Poi lo lasciò, e lui si accasciò sul pavimento, come una bambola di pezza senza vita.
Stephen si lisciò la giacca e si risedette sul letto.
-Beh? Non mi dici niente?- chiese. Sembrava estremamente calmo, adesso.
Bill lo guardò con odio.
-Che c'è? Non ti inventi nessuna scusa oggi? Non te le ha infilate di nascosto in camera il tuo amico, oggi?- chiese con voce sarcastica.
Bill non era come Charlotte. Anche se nemmeno a lui piaceva piangere, lui si ribellava. Non si faceva toccare, e quando succedeva, cercava sempre di difendersi con tutte le sue forze. Non quel giorno però. Perché, anche se non l'aveva ammesso neanche a sé stesso, sperava che almeno quel giorno sarebbero riusciti a comportarsi come una famiglia normale. O, per lo meno, suo padre non l'avrebbe picchiato. Invece no. E lui, quel giorno, non aveva la forza di ribellarsi.
L'unica cosa che riuscì a fare fu alzarsi in piedi e urlargli contro tutta la sua rabbia.
-Ti odio!- gridò.
Ti. Odio. Sei mio padre, e ti odio. E vorrei che tu morissi, sarebbe la cosa migliore che mi possa capitare in tutta la vita. Vorrei ucciderti io, con le mie stesse mani, vorrei uccidere l'uomo che con il suo seme mi ha dato la vita. Porco schifoso!
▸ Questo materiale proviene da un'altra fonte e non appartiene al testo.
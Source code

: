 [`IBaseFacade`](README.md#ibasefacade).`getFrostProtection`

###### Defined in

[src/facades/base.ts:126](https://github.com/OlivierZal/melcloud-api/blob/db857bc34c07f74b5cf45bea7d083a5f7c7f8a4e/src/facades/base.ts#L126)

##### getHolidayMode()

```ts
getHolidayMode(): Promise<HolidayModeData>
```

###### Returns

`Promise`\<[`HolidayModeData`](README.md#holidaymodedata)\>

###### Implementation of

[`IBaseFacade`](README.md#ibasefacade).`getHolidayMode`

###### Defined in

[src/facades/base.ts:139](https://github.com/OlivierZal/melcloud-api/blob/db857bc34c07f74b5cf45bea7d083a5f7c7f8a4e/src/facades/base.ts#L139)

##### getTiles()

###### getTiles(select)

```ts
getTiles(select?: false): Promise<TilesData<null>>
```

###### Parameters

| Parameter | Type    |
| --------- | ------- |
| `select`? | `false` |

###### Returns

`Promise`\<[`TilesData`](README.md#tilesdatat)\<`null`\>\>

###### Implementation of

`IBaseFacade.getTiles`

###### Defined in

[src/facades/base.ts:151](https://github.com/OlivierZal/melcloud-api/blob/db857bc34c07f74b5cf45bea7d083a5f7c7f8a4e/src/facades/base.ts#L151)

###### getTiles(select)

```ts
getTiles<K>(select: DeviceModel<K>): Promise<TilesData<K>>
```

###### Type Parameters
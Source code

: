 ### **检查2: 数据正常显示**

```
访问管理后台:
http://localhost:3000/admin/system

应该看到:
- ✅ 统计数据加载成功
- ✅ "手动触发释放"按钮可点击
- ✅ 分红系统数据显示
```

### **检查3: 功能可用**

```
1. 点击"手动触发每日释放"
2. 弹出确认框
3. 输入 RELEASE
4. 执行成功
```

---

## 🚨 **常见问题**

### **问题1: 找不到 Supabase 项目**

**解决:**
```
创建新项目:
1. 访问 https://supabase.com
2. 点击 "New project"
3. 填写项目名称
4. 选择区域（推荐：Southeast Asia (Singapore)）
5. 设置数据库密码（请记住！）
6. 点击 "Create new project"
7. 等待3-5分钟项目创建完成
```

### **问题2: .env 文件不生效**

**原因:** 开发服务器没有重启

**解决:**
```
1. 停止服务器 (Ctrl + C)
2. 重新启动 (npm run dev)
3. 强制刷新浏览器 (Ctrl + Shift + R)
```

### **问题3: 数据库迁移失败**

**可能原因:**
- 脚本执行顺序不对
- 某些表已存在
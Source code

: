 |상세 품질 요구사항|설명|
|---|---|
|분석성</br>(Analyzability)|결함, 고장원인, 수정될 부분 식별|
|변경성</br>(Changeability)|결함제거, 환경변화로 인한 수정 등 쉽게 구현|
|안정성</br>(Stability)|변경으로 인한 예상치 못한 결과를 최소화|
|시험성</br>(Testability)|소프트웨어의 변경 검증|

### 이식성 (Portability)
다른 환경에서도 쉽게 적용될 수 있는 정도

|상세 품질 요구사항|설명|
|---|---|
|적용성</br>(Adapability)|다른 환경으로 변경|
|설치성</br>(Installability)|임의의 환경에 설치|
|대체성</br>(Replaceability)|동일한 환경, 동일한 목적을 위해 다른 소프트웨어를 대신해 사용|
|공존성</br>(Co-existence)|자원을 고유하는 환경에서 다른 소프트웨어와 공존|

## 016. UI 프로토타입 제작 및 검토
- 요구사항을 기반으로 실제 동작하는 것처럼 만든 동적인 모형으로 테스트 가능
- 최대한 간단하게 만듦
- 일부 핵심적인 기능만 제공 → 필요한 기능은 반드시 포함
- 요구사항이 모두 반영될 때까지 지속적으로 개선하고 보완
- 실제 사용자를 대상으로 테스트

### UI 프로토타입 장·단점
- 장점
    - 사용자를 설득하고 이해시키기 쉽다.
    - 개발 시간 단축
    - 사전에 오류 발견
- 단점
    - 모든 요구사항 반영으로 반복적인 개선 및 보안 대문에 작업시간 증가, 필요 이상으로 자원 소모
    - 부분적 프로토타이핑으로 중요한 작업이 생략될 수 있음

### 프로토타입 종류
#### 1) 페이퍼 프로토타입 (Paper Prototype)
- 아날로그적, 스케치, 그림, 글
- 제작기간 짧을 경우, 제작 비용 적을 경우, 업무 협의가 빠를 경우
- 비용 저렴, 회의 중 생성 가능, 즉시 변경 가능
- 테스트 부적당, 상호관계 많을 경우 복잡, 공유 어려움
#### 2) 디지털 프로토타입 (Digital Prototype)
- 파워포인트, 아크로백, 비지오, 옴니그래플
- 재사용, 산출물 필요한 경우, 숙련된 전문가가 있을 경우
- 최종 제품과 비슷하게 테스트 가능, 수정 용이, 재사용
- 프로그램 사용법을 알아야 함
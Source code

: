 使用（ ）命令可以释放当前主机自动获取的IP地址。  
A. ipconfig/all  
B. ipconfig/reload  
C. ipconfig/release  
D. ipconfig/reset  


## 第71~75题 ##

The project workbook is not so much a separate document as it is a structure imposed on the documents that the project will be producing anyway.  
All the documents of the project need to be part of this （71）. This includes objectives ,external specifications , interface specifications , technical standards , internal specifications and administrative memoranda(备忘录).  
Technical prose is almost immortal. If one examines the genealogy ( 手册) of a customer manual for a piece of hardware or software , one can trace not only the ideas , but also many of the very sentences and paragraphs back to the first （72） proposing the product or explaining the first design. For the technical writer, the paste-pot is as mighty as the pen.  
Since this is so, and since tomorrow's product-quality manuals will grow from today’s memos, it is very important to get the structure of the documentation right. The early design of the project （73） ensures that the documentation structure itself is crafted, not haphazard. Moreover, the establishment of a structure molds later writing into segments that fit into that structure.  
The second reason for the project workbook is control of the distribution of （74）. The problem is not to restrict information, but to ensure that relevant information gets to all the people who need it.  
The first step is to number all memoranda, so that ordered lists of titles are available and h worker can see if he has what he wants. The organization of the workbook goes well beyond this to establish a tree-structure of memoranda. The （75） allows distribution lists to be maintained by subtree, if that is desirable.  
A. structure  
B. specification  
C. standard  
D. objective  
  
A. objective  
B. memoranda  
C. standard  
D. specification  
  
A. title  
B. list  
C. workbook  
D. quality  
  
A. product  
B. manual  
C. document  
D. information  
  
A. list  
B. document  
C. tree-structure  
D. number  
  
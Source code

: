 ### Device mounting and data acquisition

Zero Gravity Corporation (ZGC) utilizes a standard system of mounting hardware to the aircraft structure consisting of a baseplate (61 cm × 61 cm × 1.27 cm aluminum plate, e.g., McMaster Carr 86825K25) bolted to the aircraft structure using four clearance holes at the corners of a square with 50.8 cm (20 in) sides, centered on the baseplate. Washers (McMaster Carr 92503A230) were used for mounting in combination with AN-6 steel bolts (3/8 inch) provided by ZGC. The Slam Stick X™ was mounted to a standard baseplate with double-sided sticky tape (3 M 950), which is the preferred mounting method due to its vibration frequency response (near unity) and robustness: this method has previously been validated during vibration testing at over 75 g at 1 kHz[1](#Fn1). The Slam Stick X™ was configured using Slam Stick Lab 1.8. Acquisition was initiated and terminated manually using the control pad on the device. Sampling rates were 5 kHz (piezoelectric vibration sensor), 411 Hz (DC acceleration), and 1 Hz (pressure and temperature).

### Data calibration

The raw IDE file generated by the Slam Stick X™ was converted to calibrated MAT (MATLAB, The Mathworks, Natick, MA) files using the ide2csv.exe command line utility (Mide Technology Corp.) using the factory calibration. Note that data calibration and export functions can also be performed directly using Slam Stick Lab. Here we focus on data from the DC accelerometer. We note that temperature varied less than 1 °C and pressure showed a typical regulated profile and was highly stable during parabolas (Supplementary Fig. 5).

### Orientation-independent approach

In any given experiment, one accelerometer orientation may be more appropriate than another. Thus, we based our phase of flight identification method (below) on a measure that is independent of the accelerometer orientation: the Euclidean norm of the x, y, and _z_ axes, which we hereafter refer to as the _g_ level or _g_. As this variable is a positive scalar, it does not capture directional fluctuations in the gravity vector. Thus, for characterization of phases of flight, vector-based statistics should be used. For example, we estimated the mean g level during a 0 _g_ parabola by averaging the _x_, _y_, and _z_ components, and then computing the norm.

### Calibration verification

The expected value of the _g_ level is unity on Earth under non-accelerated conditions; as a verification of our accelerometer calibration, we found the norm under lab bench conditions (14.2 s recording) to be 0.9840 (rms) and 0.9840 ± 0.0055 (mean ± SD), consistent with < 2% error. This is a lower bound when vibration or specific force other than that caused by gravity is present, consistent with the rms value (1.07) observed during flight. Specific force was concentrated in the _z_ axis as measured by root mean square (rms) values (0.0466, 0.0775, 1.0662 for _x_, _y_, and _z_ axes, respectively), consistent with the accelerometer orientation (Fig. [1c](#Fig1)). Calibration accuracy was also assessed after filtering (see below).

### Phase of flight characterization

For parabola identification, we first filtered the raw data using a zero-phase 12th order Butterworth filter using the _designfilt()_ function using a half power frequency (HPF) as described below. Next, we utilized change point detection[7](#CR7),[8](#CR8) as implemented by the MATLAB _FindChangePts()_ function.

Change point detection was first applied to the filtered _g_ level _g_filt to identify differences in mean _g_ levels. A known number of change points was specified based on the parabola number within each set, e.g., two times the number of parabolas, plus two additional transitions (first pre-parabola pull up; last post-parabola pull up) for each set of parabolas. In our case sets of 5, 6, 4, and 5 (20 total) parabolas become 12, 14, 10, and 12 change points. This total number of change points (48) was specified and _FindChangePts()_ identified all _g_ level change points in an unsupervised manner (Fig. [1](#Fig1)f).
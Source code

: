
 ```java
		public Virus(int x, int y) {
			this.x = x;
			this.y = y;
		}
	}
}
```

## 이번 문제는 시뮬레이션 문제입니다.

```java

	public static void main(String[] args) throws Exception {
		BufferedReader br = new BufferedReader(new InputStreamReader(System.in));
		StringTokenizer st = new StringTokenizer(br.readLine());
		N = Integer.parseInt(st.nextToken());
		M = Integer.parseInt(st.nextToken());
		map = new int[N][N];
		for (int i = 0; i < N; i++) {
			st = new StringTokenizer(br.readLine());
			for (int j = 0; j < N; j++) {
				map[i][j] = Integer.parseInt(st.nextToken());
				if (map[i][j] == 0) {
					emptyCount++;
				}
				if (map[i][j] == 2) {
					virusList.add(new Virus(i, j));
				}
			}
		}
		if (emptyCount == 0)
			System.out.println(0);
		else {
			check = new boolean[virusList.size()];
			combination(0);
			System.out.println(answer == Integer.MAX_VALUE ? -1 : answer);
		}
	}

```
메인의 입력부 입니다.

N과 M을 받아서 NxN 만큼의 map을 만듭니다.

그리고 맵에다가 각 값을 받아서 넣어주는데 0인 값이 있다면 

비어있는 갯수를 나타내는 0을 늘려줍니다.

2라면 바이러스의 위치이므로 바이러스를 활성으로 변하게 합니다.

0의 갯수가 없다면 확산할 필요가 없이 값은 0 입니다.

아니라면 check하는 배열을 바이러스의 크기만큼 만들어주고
Dopo avergli urlato addosso quelle due parole, Bill uscì sbattendo la porta, scese di corsa le scale, evitò sua madre, aprì la porta d'ingresso e...finalmente libero.
Andò al parco di Lafayette. Lì poteva stare da solo, in pace. Nessuno andava in un posto del genere a quell'ora.
Cominciò a piangere, suo malgrado. Pensò che era completamente solo al mondo, e che, anche se sapeva che non era colpa sua, a volte si odiava per non riuscire mai a rendere fieri i tuoi. Sei un mostro. Devi ringraziare di non essere ancora finito in prigione. E tagliati quei capelli.
Voleva andare da Jeff, ma non poteva. O meglio, non voleva. Aveva paura che a forza di piombare lì di notte e svegliarlo alla fine anche il suo migliore amico si sarebbe stufato di lui e l'avrebbe sbattuto fuori.
Così rimane lì, continuando a piangere. Non si accorse neanche di essersi sdraiato su una panchina e di essersi addormentato. Di essere lentamente scivolato nel sonno, un sonno leggero e pieno di sogni confusi, da cui suo padre entrava e usciva. E rimase lì tutta la notte; a pochi passi dalla casa in cui, anche se lui non lo sapeva, Charlotte viveva la sua stessa vita.